- Action item
Your job is to set down the stretch of entries that opens with the line containing "U-turns in pathfinder" and closes with the line containing "losing a game". Keep both end lines, copy each exactly, and add nothing.

- Material to process
----------------

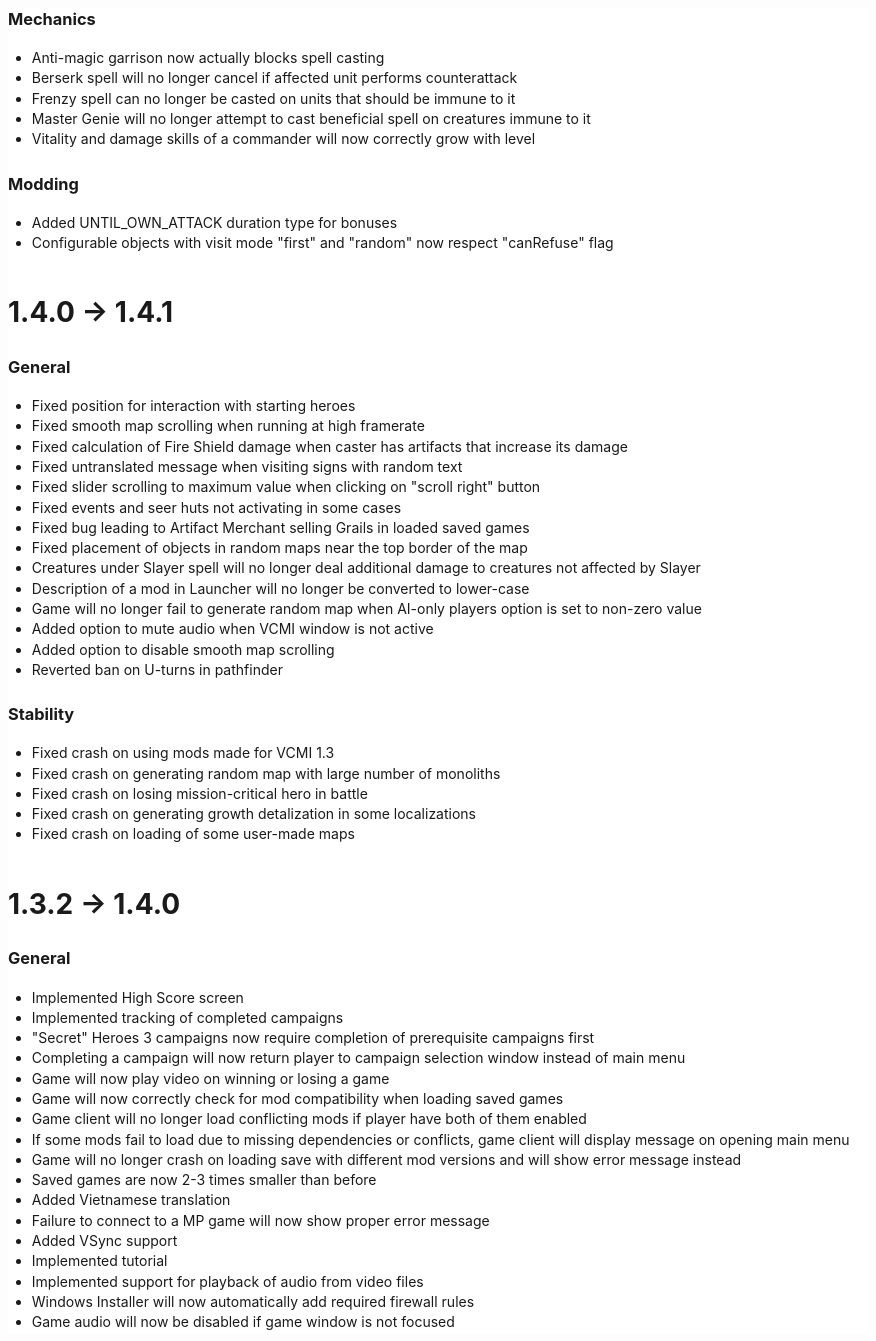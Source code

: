 ### Mechanics
* Anti-magic garrison now actually blocks spell casting
* Berserk spell will no longer cancel if affected unit performs counterattack
* Frenzy spell can no longer be casted on units that should be immune to it
* Master Genie will no longer attempt to cast beneficial spell on creatures immune to it
* Vitality and damage skills of a commander will now correctly grow with level

### Modding
* Added UNTIL_OWN_ATTACK duration type for bonuses
* Configurable objects with visit mode "first" and "random" now respect "canRefuse" flag

# 1.4.0 -> 1.4.1

### General
* Fixed position for interaction with starting heroes
* Fixed smooth map scrolling when running at high framerate
* Fixed calculation of Fire Shield damage when caster has artifacts that increase its damage
* Fixed untranslated message when visiting signs with random text
* Fixed slider scrolling to maximum value when clicking on "scroll right" button
* Fixed events and seer huts not activating in some cases
* Fixed bug leading to Artifact Merchant selling Grails in loaded saved games
* Fixed placement of objects in random maps near the top border of the map
* Creatures under Slayer spell will no longer deal additional damage to creatures not affected by Slayer
* Description of a mod in Launcher will no longer be converted to lower-case
* Game will no longer fail to generate random map when AI-only players option is set to non-zero value
* Added option to mute audio when VCMI window is not active
* Added option to disable smooth map scrolling
* Reverted ban on U-turns in pathfinder

### Stability
* Fixed crash on using mods made for VCMI 1.3
* Fixed crash on generating random map with large number of monoliths
* Fixed crash on losing mission-critical hero in battle
* Fixed crash on generating growth detalization in some localizations
* Fixed crash on loading of some user-made maps

# 1.3.2 -> 1.4.0

### General
* Implemented High Score screen
* Implemented tracking of completed campaigns
* "Secret" Heroes 3 campaigns now require completion of prerequisite campaigns first
* Completing a campaign will now return player to campaign selection window instead of main menu
* Game will now play video on winning or losing a game
* Game will now correctly check for mod compatibility when loading saved games
* Game client will no longer load conflicting mods if player have both of them enabled
* If some mods fail to load due to missing dependencies or conflicts, game client will display message on opening main menu
* Game will no longer crash on loading save with different mod versions and will show error message instead
* Saved games are now 2-3 times smaller than before
* Added Vietnamese translation
* Failure to connect to a MP game will now show proper error message
* Added VSync support
* Implemented tutorial
* Implemented support for playback of audio from video files
* Windows Installer will now automatically add required firewall rules
* Game audio will now be disabled if game window is not focused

----------------

- Expected answer
* Reverted ban on U-turns in pathfinder

### Stability
* Fixed crash on using mods made for VCMI 1.3
* Fixed crash on generating random map with large number of monoliths
* Fixed crash on losing mission-critical hero in battle
* Fixed crash on generating growth detalization in some localizations
* Fixed crash on loading of some user-made maps

# 1.3.2 -> 1.4.0

### General
* Implemented High Score screen
* Implemented tracking of completed campaigns
* "Secret" Heroes 3 campaigns now require completion of prerequisite campaigns first
* Completing a campaign will now return player to campaign selection window instead of main menu
* Game will now play video on winning or losing a game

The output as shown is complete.